> Exercise requirements: Somewhere below, one line contains "# PRA280 > Adafruit" and a later line contains "- oompIndex: 01". Output those two lines and everything between them exactly, and nothing else.
##### Provided records
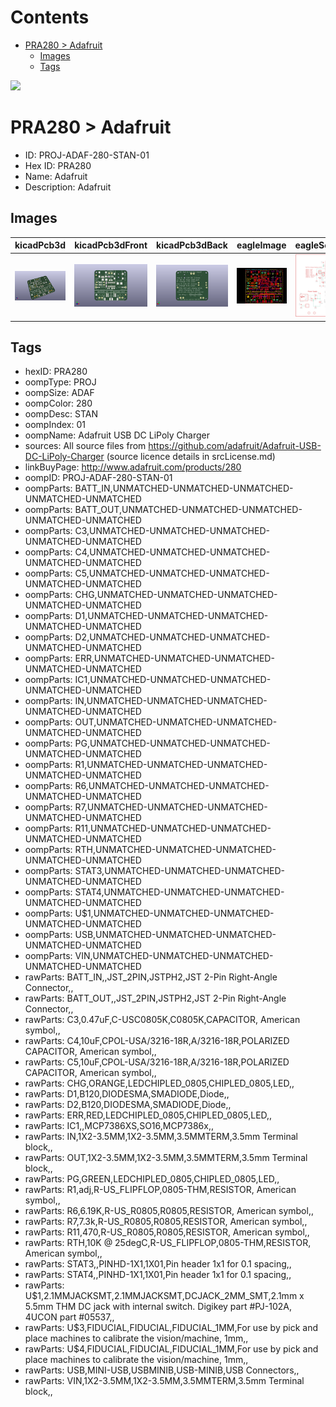 



Contents
========

* [PRA280 > Adafruit](#pra280--adafruit)
	* [Images](#images)
	* [Tags](#tags)
  
![][im]
# PRA280 > Adafruit

- ID: PROJ-ADAF-280-STAN-01
- Hex ID: PRA280
- Name: Adafruit
- Description: Adafruit

## Images
  
  

|kicadPcb3d|kicadPcb3dFront|kicadPcb3dBack|eagleImage|eagleSchemImage|
| :---: | :---: | :---: | :---: | :---: |
|[![kicadPcb3d](kicadPcb3d_140.png)](kicadPcb3d.png)|[![kicadPcb3dFront](kicadPcb3dFront_140.png)](kicadPcb3dFront.png)|[![kicadPcb3dBack](kicadPcb3dBack_140.png)](kicadPcb3dBack.png)|[![eagleImage](eagleImage_140.png)](eagleImage.png)|[![eagleSchemImage](eagleSchemImage_140.png)](eagleSchemImage.png)|

## Tags

- hexID: PRA280
- oompType: PROJ
- oompSize: ADAF
- oompColor: 280
- oompDesc: STAN
- oompIndex: 01
- oompName: Adafruit USB DC LiPoly Charger
- sources: All source files from https://github.com/adafruit/Adafruit-USB-DC-LiPoly-Charger (source licence details in srcLicense.md)
- linkBuyPage: http://www.adafruit.com/products/280
- oompID: PROJ-ADAF-280-STAN-01
- oompParts: BATT_IN,UNMATCHED-UNMATCHED-UNMATCHED-UNMATCHED-UNMATCHED
- oompParts: BATT_OUT,UNMATCHED-UNMATCHED-UNMATCHED-UNMATCHED-UNMATCHED
- oompParts: C3,UNMATCHED-UNMATCHED-UNMATCHED-UNMATCHED-UNMATCHED
- oompParts: C4,UNMATCHED-UNMATCHED-UNMATCHED-UNMATCHED-UNMATCHED
- oompParts: C5,UNMATCHED-UNMATCHED-UNMATCHED-UNMATCHED-UNMATCHED
- oompParts: CHG,UNMATCHED-UNMATCHED-UNMATCHED-UNMATCHED-UNMATCHED
- oompParts: D1,UNMATCHED-UNMATCHED-UNMATCHED-UNMATCHED-UNMATCHED
- oompParts: D2,UNMATCHED-UNMATCHED-UNMATCHED-UNMATCHED-UNMATCHED
- oompParts: ERR,UNMATCHED-UNMATCHED-UNMATCHED-UNMATCHED-UNMATCHED
- oompParts: IC1,UNMATCHED-UNMATCHED-UNMATCHED-UNMATCHED-UNMATCHED
- oompParts: IN,UNMATCHED-UNMATCHED-UNMATCHED-UNMATCHED-UNMATCHED
- oompParts: OUT,UNMATCHED-UNMATCHED-UNMATCHED-UNMATCHED-UNMATCHED
- oompParts: PG,UNMATCHED-UNMATCHED-UNMATCHED-UNMATCHED-UNMATCHED
- oompParts: R1,UNMATCHED-UNMATCHED-UNMATCHED-UNMATCHED-UNMATCHED
- oompParts: R6,UNMATCHED-UNMATCHED-UNMATCHED-UNMATCHED-UNMATCHED
- oompParts: R7,UNMATCHED-UNMATCHED-UNMATCHED-UNMATCHED-UNMATCHED
- oompParts: R11,UNMATCHED-UNMATCHED-UNMATCHED-UNMATCHED-UNMATCHED
- oompParts: RTH,UNMATCHED-UNMATCHED-UNMATCHED-UNMATCHED-UNMATCHED
- oompParts: STAT3,UNMATCHED-UNMATCHED-UNMATCHED-UNMATCHED-UNMATCHED
- oompParts: STAT4,UNMATCHED-UNMATCHED-UNMATCHED-UNMATCHED-UNMATCHED
- oompParts: U$1,UNMATCHED-UNMATCHED-UNMATCHED-UNMATCHED-UNMATCHED
- oompParts: USB,UNMATCHED-UNMATCHED-UNMATCHED-UNMATCHED-UNMATCHED
- oompParts: VIN,UNMATCHED-UNMATCHED-UNMATCHED-UNMATCHED-UNMATCHED
- rawParts: BATT_IN,,JST_2PIN,JSTPH2,JST 2-Pin Right-Angle Connector,,
- rawParts: BATT_OUT,,JST_2PIN,JSTPH2,JST 2-Pin Right-Angle Connector,,
- rawParts: C3,0.47uF,C-USC0805K,C0805K,CAPACITOR, American symbol,,
- rawParts: C4,10uF,CPOL-USA/3216-18R,A/3216-18R,POLARIZED CAPACITOR, American symbol,,
- rawParts: C5,10uF,CPOL-USA/3216-18R,A/3216-18R,POLARIZED CAPACITOR, American symbol,,
- rawParts: CHG,ORANGE,LEDCHIPLED_0805,CHIPLED_0805,LED,,
- rawParts: D1,B120,DIODESMA,SMADIODE,Diode,,
- rawParts: D2,B120,DIODESMA,SMADIODE,Diode,,
- rawParts: ERR,RED,LEDCHIPLED_0805,CHIPLED_0805,LED,,
- rawParts: IC1,,MCP7386XS,SO16,MCP7386x,,
- rawParts: IN,1X2-3.5MM,1X2-3.5MM,3.5MMTERM,3.5mm Terminal block,,
- rawParts: OUT,1X2-3.5MM,1X2-3.5MM,3.5MMTERM,3.5mm Terminal block,,
- rawParts: PG,GREEN,LEDCHIPLED_0805,CHIPLED_0805,LED,,
- rawParts: R1,adj,R-US_FLIPFLOP,0805-THM,RESISTOR, American symbol,,
- rawParts: R6,6.19K,R-US_R0805,R0805,RESISTOR, American symbol,,
- rawParts: R7,7.3k,R-US_R0805,R0805,RESISTOR, American symbol,,
- rawParts: R11,470,R-US_R0805,R0805,RESISTOR, American symbol,,
- rawParts: RTH,10K @ 25degC,R-US_FLIPFLOP,0805-THM,RESISTOR, American symbol,,
- rawParts: STAT3,,PINHD-1X1,1X01,Pin header 1x1 for 0.1 spacing,,
- rawParts: STAT4,,PINHD-1X1,1X01,Pin header 1x1 for 0.1 spacing,,
- rawParts: U$1,2.1MMJACKSMT,2.1MMJACKSMT,DCJACK_2MM_SMT,2.1mm x 5.5mm THM DC jack with internal switch. Digikey part #PJ-102A, 4UCON part #05537,,
- rawParts: U$3,FIDUCIAL,FIDUCIAL,FIDUCIAL_1MM,For use by pick and place machines to calibrate the vision/machine, 1mm,,
- rawParts: U$4,FIDUCIAL,FIDUCIAL,FIDUCIAL_1MM,For use by pick and place machines to calibrate the vision/machine, 1mm,,
- rawParts: USB,MINI-USB,USBMINIB,USB-MINIB,USB Connectors,,
- rawParts: VIN,1X2-3.5MM,1X2-3.5MM,3.5MMTERM,3.5mm Terminal block,,



[im]: kicadPcb3d_450.png
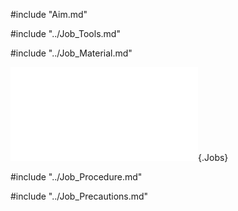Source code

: #include "Aim.md"

#include "../Job_Tools.md"

#include "../Job_Material.md"

![Square in Square Fitting](../../Common/img_pdf/Ftj_2_Dm.pdf "Square in Square Fitting"){.Jobs}

#include "../Job_Procedure.md"

#include "../Job_Precautions.md"

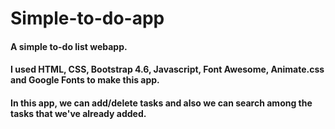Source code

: # Simple-to-do-app
#### A simple to-do list webapp.
#### I used HTML, CSS, Bootstrap 4.6, Javascript, Font Awesome, Animate.css and Google Fonts to make this app.
#### In this app, we can add/delete tasks and also we can search among the tasks that we've already added.
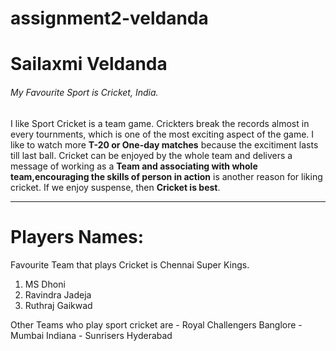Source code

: # assignment2-veldanda

# Sailaxmi Veldanda

###### My Favourite Sport is Cricket, India.

I like Sport Cricket is a team game. Crickters break the records almost in every tournments, which is one of the most exciting aspect of the game. I like to watch more **T-20 or One-day matches** because the excitiment lasts till last ball. Cricket can be enjoyed by the whole team and delivers a message of working as a __Team and associating with whole team,encouraging the skills of person in action__ is another reason for liking cricket. If we enjoy suspense, then __Cricket is best__.

----

# Players Names:

Favourite Team that plays Cricket is Chennai Super Kings.
1. MS Dhoni
2. Ravindra Jadeja
3. Ruthraj Gaikwad 

Other Teams who play sport cricket are
    - Royal Challengers Banglore
    -  Mumbai Indiana
    - Sunrisers Hyderabad 


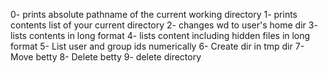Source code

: 0- prints absolute pathname of the current working directory
1- prints contents list of your current directory
2- changes wd to user's home dir
3- lists contents in long format
4- lists content including hidden files in long format
5- List user and group ids numerically
6- Create dir in tmp dir
7- Move betty
8- Delete betty
9- delete directory 

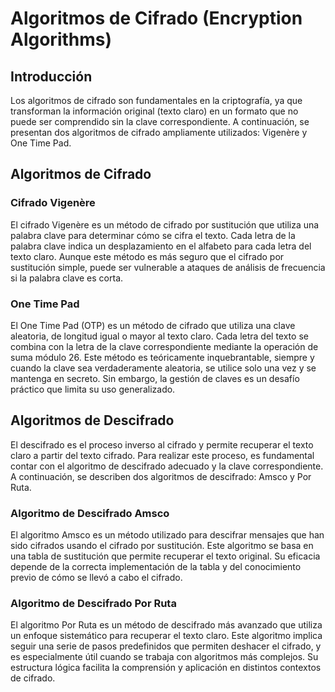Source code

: # Algoritmos de Cifrado (Encryption Algorithms)

## Introducción

Los algoritmos de cifrado son fundamentales en la criptografía, ya que transforman la información original (texto claro) en un formato que no puede ser comprendido sin la clave correspondiente. A continuación, se presentan dos algoritmos de cifrado ampliamente utilizados: Vigenère y One Time Pad.

## Algoritmos de Cifrado

### Cifrado Vigenère
El cifrado Vigenère es un método de cifrado por sustitución que utiliza una palabra clave para determinar cómo se cifra el texto. Cada letra de la palabra clave indica un desplazamiento en el alfabeto para cada letra del texto claro. Aunque este método es más seguro que el cifrado por sustitución simple, puede ser vulnerable a ataques de análisis de frecuencia si la palabra clave es corta.

### One Time Pad
El One Time Pad (OTP) es un método de cifrado que utiliza una clave aleatoria, de longitud igual o mayor al texto claro. Cada letra del texto se combina con la letra de la clave correspondiente mediante la operación de suma módulo 26. Este método es teóricamente inquebrantable, siempre y cuando la clave sea verdaderamente aleatoria, se utilice solo una vez y se mantenga en secreto. Sin embargo, la gestión de claves es un desafío práctico que limita su uso generalizado.

## Algoritmos de Descifrado

El descifrado es el proceso inverso al cifrado y permite recuperar el texto claro a partir del texto cifrado. Para realizar este proceso, es fundamental contar con el algoritmo de descifrado adecuado y la clave correspondiente. A continuación, se describen dos algoritmos de descifrado: Amsco y Por Ruta.

### Algoritmo de Descifrado Amsco
El algoritmo Amsco es un método utilizado para descifrar mensajes que han sido cifrados usando el cifrado por sustitución. Este algoritmo se basa en una tabla de sustitución que permite recuperar el texto original. Su eficacia depende de la correcta implementación de la tabla y del conocimiento previo de cómo se llevó a cabo el cifrado.

### Algoritmo de Descifrado Por Ruta
El algoritmo Por Ruta es un método de descifrado más avanzado que utiliza un enfoque sistemático para recuperar el texto claro. Este algoritmo implica seguir una serie de pasos predefinidos que permiten deshacer el cifrado, y es especialmente útil cuando se trabaja con algoritmos más complejos. Su estructura lógica facilita la comprensión y aplicación en distintos contextos de cifrado.
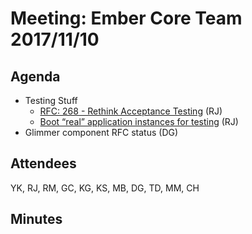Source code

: # Meeting: Ember Core Team 2017/11/10

## Agenda

- Testing Stuff
  - [RFC: 268 - Rethink Acceptance Testing](https://github.com/emberjs/rfcs/pull/268) (RJ)
  - [Boot “real” application instances for testing](https://github.com/emberjs/ember-test-helpers/pull/237) (RJ)
- Glimmer component RFC status (DG)

## Attendees

YK, RJ, RM, GC, KG, KS, MB, DG, TD, MM, CH

## Minutes

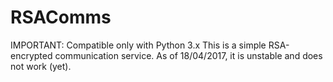 # RSAComms
IMPORTANT: Compatible only with Python 3.x
This is a simple RSA-encrypted communication service. As of 18/04/2017, it is unstable and does not work (yet).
##########
> Worked solution:
# PRA280 > Adafruit

- ID: PROJ-ADAF-280-STAN-01
- Hex ID: PRA280
- Name: Adafruit
- Description: Adafruit

## Images
  
  

|kicadPcb3d|kicadPcb3dFront|kicadPcb3dBack|eagleImage|eagleSchemImage|
| :---: | :---: | :---: | :---: | :---: |
|[![kicadPcb3d](kicadPcb3d_140.png)](kicadPcb3d.png)|[![kicadPcb3dFront](kicadPcb3dFront_140.png)](kicadPcb3dFront.png)|[![kicadPcb3dBack](kicadPcb3dBack_140.png)](kicadPcb3dBack.png)|[![eagleImage](eagleImage_140.png)](eagleImage.png)|[![eagleSchemImage](eagleSchemImage_140.png)](eagleSchemImage.png)|

## Tags

- hexID: PRA280
- oompType: PROJ
- oompSize: ADAF
- oompColor: 280
- oompDesc: STAN
- oompIndex: 01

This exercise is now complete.